Voici une oeuvre totalement "expérimentale" de notre cher C.F. Ramuz (1878-1947)...

Nous sommes le 31 juillet 1918 dans un endroit réputé "de Paix" : orages lointains des dernières semaines de la "Grande Guerre" (mais on ne le sait pas encore)... Dernières convulsions mortelles d'une épidémie de grippe dite "espagnole"... Ombres rougies, sans cesse renaissantes, de la Grande Révolution de 1917 en terre tsariste... Un orage de grêle qui s'annonce sur les coteaux du bord du Lac...

Unité de lieu, unité de Temps... De l'aube à la nuit tombée... Vingt-quatre heures d'une (fausse) Tragédie en XV chapitres et l'une des 21 oeuvres dites "romanesques" les plus courtes du prosateur-poète suisse & universel...

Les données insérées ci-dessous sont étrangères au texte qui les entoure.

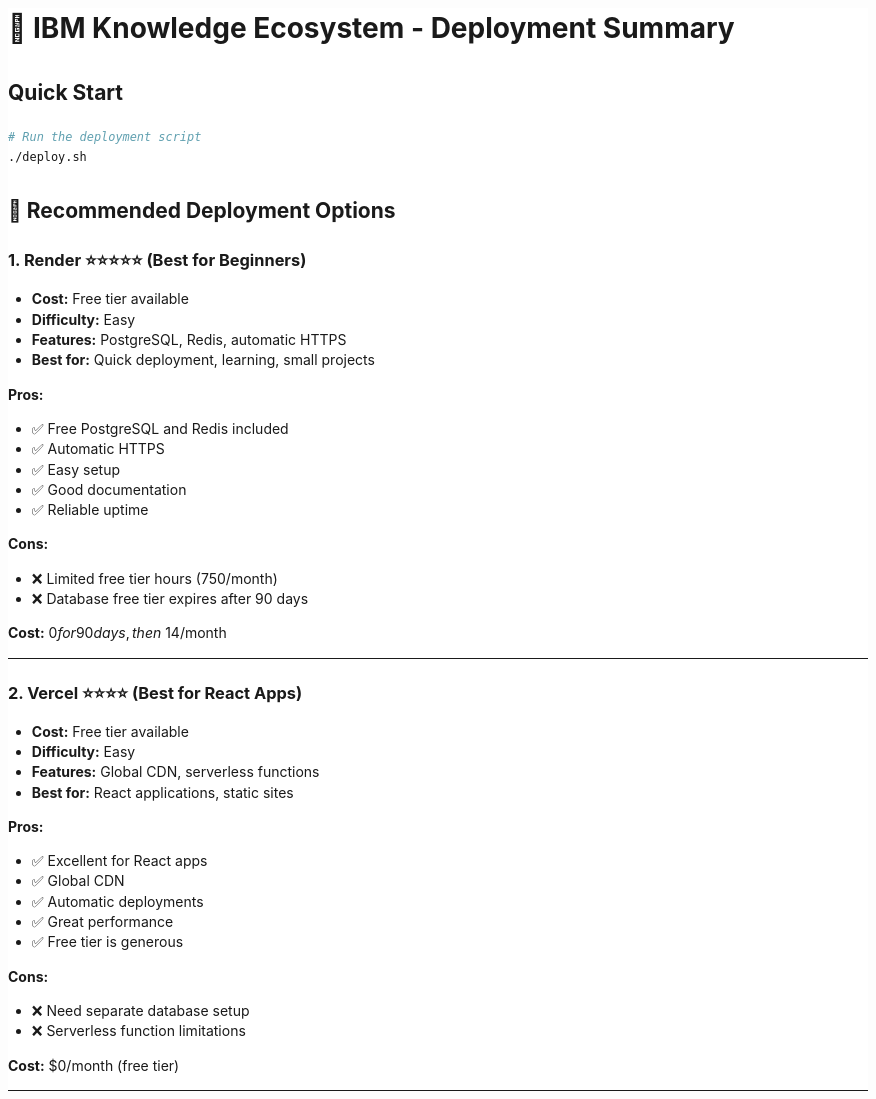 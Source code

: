 # 🚀 IBM Knowledge Ecosystem - Deployment Summary

## Quick Start

```bash
# Run the deployment script
./deploy.sh
```

## 🎯 Recommended Deployment Options

### 1. **Render** ⭐⭐⭐⭐⭐ (Best for Beginners)
- **Cost:** Free tier available
- **Difficulty:** Easy
- **Features:** PostgreSQL, Redis, automatic HTTPS
- **Best for:** Quick deployment, learning, small projects

**Pros:**
- ✅ Free PostgreSQL and Redis included
- ✅ Automatic HTTPS
- ✅ Easy setup
- ✅ Good documentation
- ✅ Reliable uptime

**Cons:**
- ❌ Limited free tier hours (750/month)
- ❌ Database free tier expires after 90 days

**Cost:** $0 for 90 days, then ~$14/month

---

### 2. **Vercel** ⭐⭐⭐⭐ (Best for React Apps)
- **Cost:** Free tier available
- **Difficulty:** Easy
- **Features:** Global CDN, serverless functions
- **Best for:** React applications, static sites

**Pros:**
- ✅ Excellent for React apps
- ✅ Global CDN
- ✅ Automatic deployments
- ✅ Great performance
- ✅ Free tier is generous

**Cons:**
- ❌ Need separate database setup
- ❌ Serverless function limitations

**Cost:** $0/month (free tier)

---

Caille, le colporteur évangéliste, en sera le principal protagoniste, le fauteur de troubles (mais aussi le f...teur de m...e, en un sens !). Sauf que cela lui sera - au final - lui sera fatal, d'annoncer ainsi - perpétuellement, d'atelier en atelier, et de maison en maison - que "Les Temps" (de l'Apocalypse) sont Enfin Venus ! Qu'il "faut se préparer", etc. (...) Que les Cieux s'entrouvriront...

Cette petite bourgade au bord du Lac (ce Lac Léman, que nous reconnaissons, bien sûr !) va-t-elle résister à tout ce qui lui tombe du ciel ? Les canons à grêle que l'on tire (car la Guerre n'est-elle pas déclarée par les viticulteurs contre les forces de la Nature ?) sauront-ils calmer les fulgurances et la noirceur diabolique du grand ciel ? Jusqu'aux ouvriers de la Verrerie qui se mettent en grève, avec leurs cannes à souffler le verre sur l'épaule - tenus comme des crosses de fusil... Hypnotisés par les nouveaux Temps, dirait-on... et dangereux ! Ils se mettent à tout casser (jusqu'au piano désaccordé) dans la salle-à-boire du café jouxtant leur usine ...

C'est qu'ils ne sont pas si pacifiques, eux, dans leur hypnose idéologique collective, contrairement aux ouvriers verriers bavarois mis en scène que dans le très beau, très secret et encore tout flamboyant "Herz aus Glas" ("Coeur de Verre", 1976) de Werner HERZOG...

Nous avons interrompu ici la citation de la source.